:: Task ::
Search the material for the word "item" and copy every line in which it occurs.

(Data)

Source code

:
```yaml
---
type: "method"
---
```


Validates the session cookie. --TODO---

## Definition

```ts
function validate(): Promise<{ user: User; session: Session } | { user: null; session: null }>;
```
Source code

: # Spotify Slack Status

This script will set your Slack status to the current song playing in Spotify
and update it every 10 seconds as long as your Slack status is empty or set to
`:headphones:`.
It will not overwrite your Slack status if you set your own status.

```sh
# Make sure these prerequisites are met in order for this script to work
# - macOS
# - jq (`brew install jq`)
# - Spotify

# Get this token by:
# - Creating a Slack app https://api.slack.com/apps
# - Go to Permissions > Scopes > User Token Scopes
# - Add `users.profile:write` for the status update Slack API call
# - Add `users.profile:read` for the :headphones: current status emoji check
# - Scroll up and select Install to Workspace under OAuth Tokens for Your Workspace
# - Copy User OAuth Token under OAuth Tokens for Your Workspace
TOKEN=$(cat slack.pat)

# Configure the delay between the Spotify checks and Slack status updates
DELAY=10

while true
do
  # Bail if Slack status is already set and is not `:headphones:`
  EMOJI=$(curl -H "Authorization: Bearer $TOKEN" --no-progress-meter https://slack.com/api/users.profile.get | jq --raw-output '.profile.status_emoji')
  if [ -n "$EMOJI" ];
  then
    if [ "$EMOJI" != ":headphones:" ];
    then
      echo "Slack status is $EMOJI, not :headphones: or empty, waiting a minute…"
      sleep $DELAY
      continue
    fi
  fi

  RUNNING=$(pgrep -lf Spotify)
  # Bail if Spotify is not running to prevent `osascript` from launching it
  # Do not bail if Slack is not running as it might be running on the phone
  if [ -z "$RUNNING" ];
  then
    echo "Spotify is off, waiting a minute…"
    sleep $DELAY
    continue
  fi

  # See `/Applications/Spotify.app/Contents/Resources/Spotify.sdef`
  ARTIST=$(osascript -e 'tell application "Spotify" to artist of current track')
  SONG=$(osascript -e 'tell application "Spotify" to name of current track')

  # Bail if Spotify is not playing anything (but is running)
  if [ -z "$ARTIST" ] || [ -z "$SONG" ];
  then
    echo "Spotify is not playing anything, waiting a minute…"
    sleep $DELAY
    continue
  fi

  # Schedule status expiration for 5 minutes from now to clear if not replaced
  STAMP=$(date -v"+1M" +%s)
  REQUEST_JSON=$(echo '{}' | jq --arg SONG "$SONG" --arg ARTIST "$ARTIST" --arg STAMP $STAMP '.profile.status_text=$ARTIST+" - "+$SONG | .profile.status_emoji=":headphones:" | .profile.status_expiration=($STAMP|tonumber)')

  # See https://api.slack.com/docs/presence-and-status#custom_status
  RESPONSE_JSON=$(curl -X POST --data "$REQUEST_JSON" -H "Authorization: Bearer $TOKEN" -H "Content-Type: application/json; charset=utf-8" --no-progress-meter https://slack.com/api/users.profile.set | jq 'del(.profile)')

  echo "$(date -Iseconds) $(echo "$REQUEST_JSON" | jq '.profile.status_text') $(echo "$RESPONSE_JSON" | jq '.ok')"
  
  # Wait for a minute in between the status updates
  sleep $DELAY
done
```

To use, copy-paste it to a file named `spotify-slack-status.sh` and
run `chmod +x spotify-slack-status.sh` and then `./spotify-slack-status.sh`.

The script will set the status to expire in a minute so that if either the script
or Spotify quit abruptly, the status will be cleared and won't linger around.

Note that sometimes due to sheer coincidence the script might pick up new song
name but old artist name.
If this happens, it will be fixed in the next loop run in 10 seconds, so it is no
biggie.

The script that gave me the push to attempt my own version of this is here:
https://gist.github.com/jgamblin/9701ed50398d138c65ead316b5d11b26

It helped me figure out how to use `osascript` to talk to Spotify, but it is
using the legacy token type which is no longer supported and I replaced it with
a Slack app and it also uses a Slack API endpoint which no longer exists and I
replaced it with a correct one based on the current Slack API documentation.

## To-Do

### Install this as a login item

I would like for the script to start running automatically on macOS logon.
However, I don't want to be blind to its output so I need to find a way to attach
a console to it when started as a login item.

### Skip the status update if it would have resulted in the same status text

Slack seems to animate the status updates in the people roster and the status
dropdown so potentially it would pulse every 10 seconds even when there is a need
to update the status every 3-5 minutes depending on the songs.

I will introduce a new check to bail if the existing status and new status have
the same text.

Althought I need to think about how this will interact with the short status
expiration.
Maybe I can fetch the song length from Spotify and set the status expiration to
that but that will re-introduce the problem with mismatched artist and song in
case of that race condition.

(End Data)

:: Response area ::
### Install this as a login item
a console to it when started as a login item.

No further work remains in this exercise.